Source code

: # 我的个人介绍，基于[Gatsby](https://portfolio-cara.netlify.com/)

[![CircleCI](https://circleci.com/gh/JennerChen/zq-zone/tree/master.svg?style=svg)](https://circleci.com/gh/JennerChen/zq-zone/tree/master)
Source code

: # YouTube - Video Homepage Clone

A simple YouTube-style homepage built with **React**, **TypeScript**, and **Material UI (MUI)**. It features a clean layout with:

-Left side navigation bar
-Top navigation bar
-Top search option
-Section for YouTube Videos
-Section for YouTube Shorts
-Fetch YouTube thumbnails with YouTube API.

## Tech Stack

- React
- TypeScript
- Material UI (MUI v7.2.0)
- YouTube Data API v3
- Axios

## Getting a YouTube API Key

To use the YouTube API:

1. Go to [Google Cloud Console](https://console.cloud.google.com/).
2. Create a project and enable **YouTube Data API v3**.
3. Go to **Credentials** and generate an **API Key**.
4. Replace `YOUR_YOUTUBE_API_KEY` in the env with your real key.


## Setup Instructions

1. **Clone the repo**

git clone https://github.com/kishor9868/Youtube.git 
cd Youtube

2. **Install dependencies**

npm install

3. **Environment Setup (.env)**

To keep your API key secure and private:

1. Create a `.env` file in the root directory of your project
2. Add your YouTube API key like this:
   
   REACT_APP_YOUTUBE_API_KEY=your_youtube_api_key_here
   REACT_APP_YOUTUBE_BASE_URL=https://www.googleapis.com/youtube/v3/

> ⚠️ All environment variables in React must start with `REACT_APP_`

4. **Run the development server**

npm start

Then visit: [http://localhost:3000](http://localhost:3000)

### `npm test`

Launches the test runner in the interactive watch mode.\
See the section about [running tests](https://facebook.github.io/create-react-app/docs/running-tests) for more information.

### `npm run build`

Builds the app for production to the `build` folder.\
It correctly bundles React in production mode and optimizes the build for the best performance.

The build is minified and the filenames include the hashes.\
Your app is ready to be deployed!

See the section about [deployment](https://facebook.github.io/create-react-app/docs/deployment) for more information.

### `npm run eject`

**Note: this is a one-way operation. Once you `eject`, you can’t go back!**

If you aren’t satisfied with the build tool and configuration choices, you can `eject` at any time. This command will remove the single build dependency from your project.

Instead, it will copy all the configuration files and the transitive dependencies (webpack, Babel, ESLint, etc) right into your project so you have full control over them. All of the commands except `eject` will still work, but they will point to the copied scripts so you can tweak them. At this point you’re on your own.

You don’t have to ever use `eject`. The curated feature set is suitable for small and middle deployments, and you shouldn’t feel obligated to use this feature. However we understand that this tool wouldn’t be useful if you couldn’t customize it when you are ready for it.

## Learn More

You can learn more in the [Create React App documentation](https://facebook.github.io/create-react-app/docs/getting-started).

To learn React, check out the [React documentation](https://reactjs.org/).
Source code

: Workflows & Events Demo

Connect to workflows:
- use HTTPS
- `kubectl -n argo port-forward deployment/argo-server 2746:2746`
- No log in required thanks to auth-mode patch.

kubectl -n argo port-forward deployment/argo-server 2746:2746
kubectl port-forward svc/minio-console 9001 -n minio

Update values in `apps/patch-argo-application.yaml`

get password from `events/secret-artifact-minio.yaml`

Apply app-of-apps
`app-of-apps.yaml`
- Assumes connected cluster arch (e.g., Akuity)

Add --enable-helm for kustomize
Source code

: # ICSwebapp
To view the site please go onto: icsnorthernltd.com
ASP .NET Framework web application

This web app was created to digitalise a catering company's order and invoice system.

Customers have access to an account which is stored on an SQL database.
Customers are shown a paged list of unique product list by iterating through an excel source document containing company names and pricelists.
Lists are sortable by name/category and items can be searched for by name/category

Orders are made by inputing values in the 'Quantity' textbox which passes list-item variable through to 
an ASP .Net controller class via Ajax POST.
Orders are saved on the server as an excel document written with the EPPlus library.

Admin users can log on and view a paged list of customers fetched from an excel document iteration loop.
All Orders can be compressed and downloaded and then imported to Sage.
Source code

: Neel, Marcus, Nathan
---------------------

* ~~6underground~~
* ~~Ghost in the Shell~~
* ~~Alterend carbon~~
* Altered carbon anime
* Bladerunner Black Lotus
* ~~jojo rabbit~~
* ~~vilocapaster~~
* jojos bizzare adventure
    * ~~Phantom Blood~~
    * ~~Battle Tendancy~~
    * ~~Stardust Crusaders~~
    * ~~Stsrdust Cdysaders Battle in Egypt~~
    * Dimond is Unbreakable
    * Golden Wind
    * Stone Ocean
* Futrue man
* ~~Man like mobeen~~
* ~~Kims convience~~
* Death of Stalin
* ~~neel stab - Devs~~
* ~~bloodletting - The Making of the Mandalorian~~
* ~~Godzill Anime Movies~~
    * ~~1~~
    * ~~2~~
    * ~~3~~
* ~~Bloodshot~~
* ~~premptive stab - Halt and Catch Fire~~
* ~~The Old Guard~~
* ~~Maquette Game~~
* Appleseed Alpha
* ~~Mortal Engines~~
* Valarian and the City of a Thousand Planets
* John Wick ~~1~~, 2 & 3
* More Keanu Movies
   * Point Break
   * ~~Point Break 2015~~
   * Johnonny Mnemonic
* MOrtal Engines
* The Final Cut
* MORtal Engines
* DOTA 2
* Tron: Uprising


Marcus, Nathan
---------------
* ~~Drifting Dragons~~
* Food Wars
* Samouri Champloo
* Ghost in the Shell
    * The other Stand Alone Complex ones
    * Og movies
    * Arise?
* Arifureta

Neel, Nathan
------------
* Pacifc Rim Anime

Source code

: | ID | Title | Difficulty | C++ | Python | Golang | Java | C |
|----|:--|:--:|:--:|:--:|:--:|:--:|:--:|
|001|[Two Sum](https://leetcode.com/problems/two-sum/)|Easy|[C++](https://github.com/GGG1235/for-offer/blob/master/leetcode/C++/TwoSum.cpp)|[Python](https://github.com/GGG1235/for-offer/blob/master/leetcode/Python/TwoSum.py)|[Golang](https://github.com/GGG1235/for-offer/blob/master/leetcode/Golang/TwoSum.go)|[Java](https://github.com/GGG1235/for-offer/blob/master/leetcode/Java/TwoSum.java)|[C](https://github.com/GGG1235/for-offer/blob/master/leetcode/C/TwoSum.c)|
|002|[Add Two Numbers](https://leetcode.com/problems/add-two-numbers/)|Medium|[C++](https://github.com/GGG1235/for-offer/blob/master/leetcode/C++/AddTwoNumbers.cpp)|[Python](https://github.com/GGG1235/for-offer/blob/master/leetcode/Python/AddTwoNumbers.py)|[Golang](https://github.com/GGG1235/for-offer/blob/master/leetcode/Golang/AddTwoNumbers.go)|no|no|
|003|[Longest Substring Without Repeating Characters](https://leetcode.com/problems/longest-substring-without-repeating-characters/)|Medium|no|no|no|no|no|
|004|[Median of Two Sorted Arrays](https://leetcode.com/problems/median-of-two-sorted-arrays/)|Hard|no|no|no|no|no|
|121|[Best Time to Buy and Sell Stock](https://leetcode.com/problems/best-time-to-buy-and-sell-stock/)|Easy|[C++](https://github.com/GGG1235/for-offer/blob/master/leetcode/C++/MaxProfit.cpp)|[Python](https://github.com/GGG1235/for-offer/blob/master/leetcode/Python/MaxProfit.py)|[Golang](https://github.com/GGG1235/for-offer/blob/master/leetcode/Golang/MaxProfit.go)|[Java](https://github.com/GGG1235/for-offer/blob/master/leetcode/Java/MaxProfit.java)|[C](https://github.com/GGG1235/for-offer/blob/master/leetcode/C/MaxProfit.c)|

____

- **EXERCISE DIRECTIONS**:
Which lines of the listing contain the string "tool"? Copy every one of them.

- **ANSWER TO THIS EXERCISE**:
If you aren’t satisfied with the build tool and configuration choices, you can `eject` at any time. This command will remove the single build dependency from your project.
You don’t have to ever use `eject`. The curated feature set is suitable for small and middle deployments, and you shouldn’t feel obligated to use this feature. However we understand that this tool wouldn’t be useful if you couldn’t customize it when you are ready for it.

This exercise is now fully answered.